What you should do: Please retype the entries that follow exactly as they are, leaving the images behind.

Data entries:
# # #

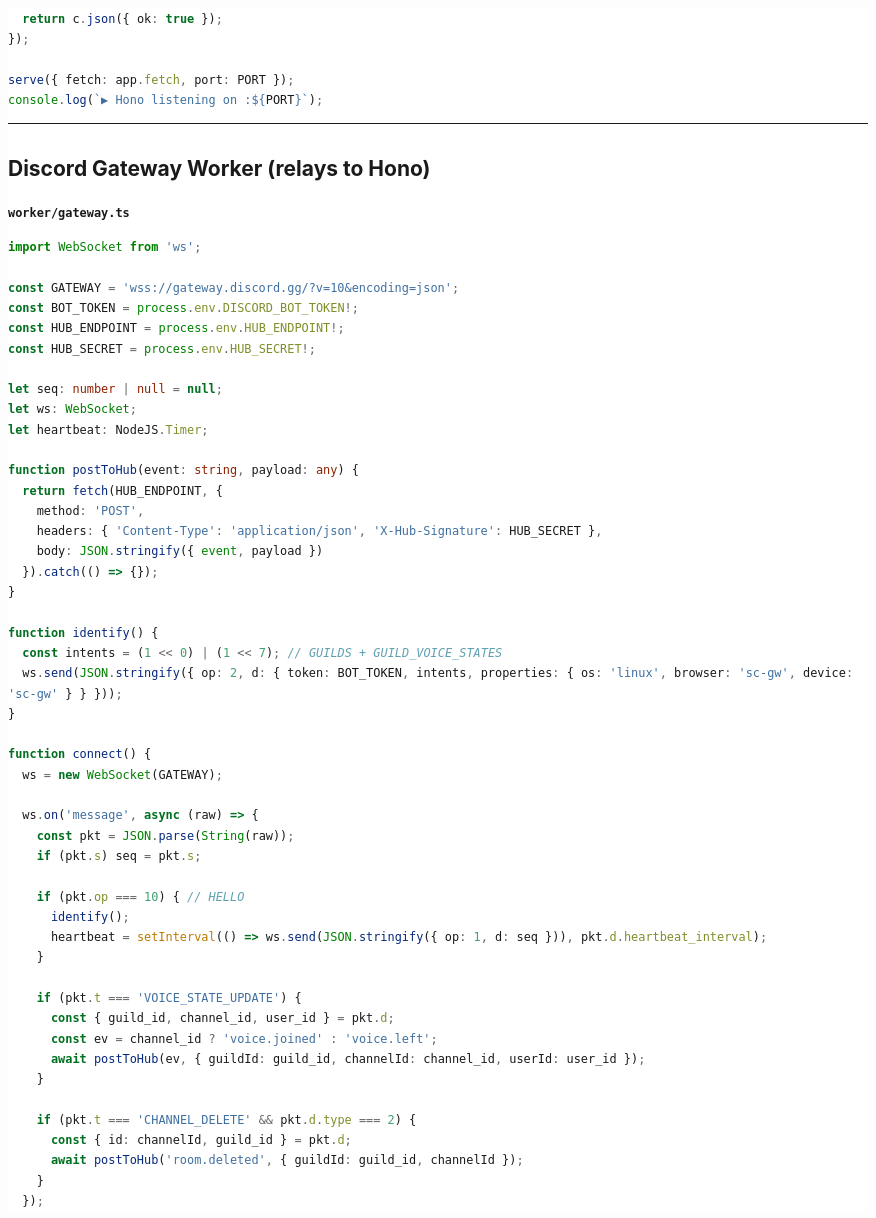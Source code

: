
 ```ts
  return c.json({ ok: true });
});

serve({ fetch: app.fetch, port: PORT });
console.log(`▶ Hono listening on :${PORT}`);
```

---

## Discord Gateway Worker (relays to Hono)

**`worker/gateway.ts`**

```ts
import WebSocket from 'ws';

const GATEWAY = 'wss://gateway.discord.gg/?v=10&encoding=json';
const BOT_TOKEN = process.env.DISCORD_BOT_TOKEN!;
const HUB_ENDPOINT = process.env.HUB_ENDPOINT!;
const HUB_SECRET = process.env.HUB_SECRET!;

let seq: number | null = null;
let ws: WebSocket;
let heartbeat: NodeJS.Timer;

function postToHub(event: string, payload: any) {
  return fetch(HUB_ENDPOINT, {
    method: 'POST',
    headers: { 'Content-Type': 'application/json', 'X-Hub-Signature': HUB_SECRET },
    body: JSON.stringify({ event, payload })
  }).catch(() => {});
}

function identify() {
  const intents = (1 << 0) | (1 << 7); // GUILDS + GUILD_VOICE_STATES
  ws.send(JSON.stringify({ op: 2, d: { token: BOT_TOKEN, intents, properties: { os: 'linux', browser: 'sc-gw', device: 'sc-gw' } } }));
}

function connect() {
  ws = new WebSocket(GATEWAY);

  ws.on('message', async (raw) => {
    const pkt = JSON.parse(String(raw));
    if (pkt.s) seq = pkt.s;

    if (pkt.op === 10) { // HELLO
      identify();
      heartbeat = setInterval(() => ws.send(JSON.stringify({ op: 1, d: seq })), pkt.d.heartbeat_interval);
    }

    if (pkt.t === 'VOICE_STATE_UPDATE') {
      const { guild_id, channel_id, user_id } = pkt.d;
      const ev = channel_id ? 'voice.joined' : 'voice.left';
      await postToHub(ev, { guildId: guild_id, channelId: channel_id, userId: user_id });
    }

    if (pkt.t === 'CHANNEL_DELETE' && pkt.d.type === 2) {
      const { id: channelId, guild_id } = pkt.d;
      await postToHub('room.deleted', { guildId: guild_id, channelId });
    }
  });

```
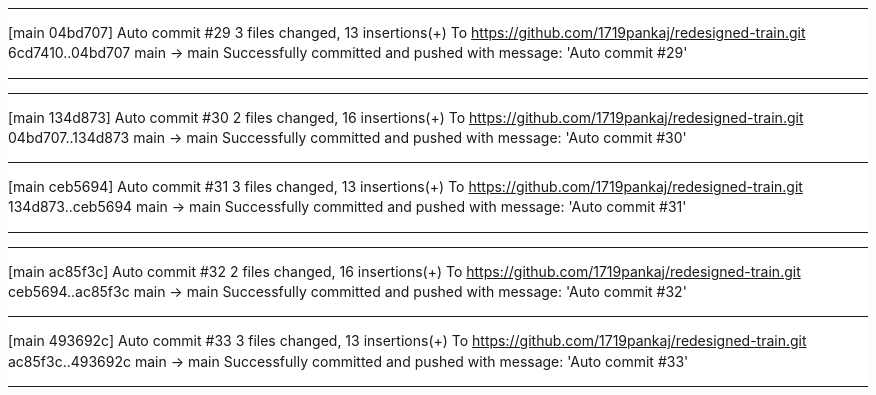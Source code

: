 
---


[main 04bd707] Auto commit #29
 3 files changed, 13 insertions(+)
To https://github.com/1719pankaj/redesigned-train.git
   6cd7410..04bd707  main -> main
Successfully committed and pushed with message: 'Auto commit #29'


---




---


[main 134d873] Auto commit #30
 2 files changed, 16 insertions(+)
To https://github.com/1719pankaj/redesigned-train.git
   04bd707..134d873  main -> main
Successfully committed and pushed with message: 'Auto commit #30'


---


[main ceb5694] Auto commit #31
 3 files changed, 13 insertions(+)
To https://github.com/1719pankaj/redesigned-train.git
   134d873..ceb5694  main -> main
Successfully committed and pushed with message: 'Auto commit #31'


---




---


[main ac85f3c] Auto commit #32
 2 files changed, 16 insertions(+)
To https://github.com/1719pankaj/redesigned-train.git
   ceb5694..ac85f3c  main -> main
Successfully committed and pushed with message: 'Auto commit #32'


---


[main 493692c] Auto commit #33
 3 files changed, 13 insertions(+)
To https://github.com/1719pankaj/redesigned-train.git
   ac85f3c..493692c  main -> main
Successfully committed and pushed with message: 'Auto commit #33'


---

# # #

Output for this exercise:
Source code

:
 ```ts
  return c.json({ ok: true });
});

serve({ fetch: app.fetch, port: PORT });
console.log(`▶ Hono listening on :${PORT}`);
```

---

## Discord Gateway Worker (relays to Hono)

**`worker/gateway.ts`**

```ts
import WebSocket from 'ws';

const GATEWAY = 'wss://gateway.discord.gg/?v=10&encoding=json';
const BOT_TOKEN = process.env.DISCORD_BOT_TOKEN!;
const HUB_ENDPOINT = process.env.HUB_ENDPOINT!;
const HUB_SECRET = process.env.HUB_SECRET!;

let seq: number | null = null;
let ws: WebSocket;
let heartbeat: NodeJS.Timer;

function postToHub(event: string, payload: any) {
  return fetch(HUB_ENDPOINT, {
    method: 'POST',
    headers: { 'Content-Type': 'application/json', 'X-Hub-Signature': HUB_SECRET },
    body: JSON.stringify({ event, payload })
  }).catch(() => {});
}

function identify() {
  const intents = (1 << 0) | (1 << 7); // GUILDS + GUILD_VOICE_STATES
  ws.send(JSON.stringify({ op: 2, d: { token: BOT_TOKEN, intents, properties: { os: 'linux', browser: 'sc-gw', device: 'sc-gw' } } }));
}

function connect() {
  ws = new WebSocket(GATEWAY);

  ws.on('message', async (raw) => {
    const pkt = JSON.parse(String(raw));
    if (pkt.s) seq = pkt.s;

    if (pkt.op === 10) { // HELLO
      identify();
      heartbeat = setInterval(() => ws.send(JSON.stringify({ op: 1, d: seq })), pkt.d.heartbeat_interval);
    }

    if (pkt.t === 'VOICE_STATE_UPDATE') {
      const { guild_id, channel_id, user_id } = pkt.d;
      const ev = channel_id ? 'voice.joined' : 'voice.left';
      await postToHub(ev, { guildId: guild_id, channelId: channel_id, userId: user_id });
    }

    if (pkt.t === 'CHANNEL_DELETE' && pkt.d.type === 2) {
      const { id: channelId, guild_id } = pkt.d;
      await postToHub('room.deleted', { guildId: guild_id, channelId });
    }
  });

```
Source code

: 
---


[main 04bd707] Auto commit #29
 3 files changed, 13 insertions(+)
To https://github.com/1719pankaj/redesigned-train.git
   6cd7410..04bd707  main -> main
Successfully committed and pushed with message: 'Auto commit #29'


---




---


[main 134d873] Auto commit #30
 2 files changed, 16 insertions(+)
To https://github.com/1719pankaj/redesigned-train.git
   04bd707..134d873  main -> main
Successfully committed and pushed with message: 'Auto commit #30'


---


[main ceb5694] Auto commit #31
 3 files changed, 13 insertions(+)
To https://github.com/1719pankaj/redesigned-train.git
   134d873..ceb5694  main -> main
Successfully committed and pushed with message: 'Auto commit #31'


---




---


[main ac85f3c] Auto commit #32
 2 files changed, 16 insertions(+)
To https://github.com/1719pankaj/redesigned-train.git
   ceb5694..ac85f3c  main -> main
Successfully committed and pushed with message: 'Auto commit #32'


---


[main 493692c] Auto commit #33
 3 files changed, 13 insertions(+)
To https://github.com/1719pankaj/redesigned-train.git
   ac85f3c..493692c  main -> main
Successfully committed and pushed with message: 'Auto commit #33'


---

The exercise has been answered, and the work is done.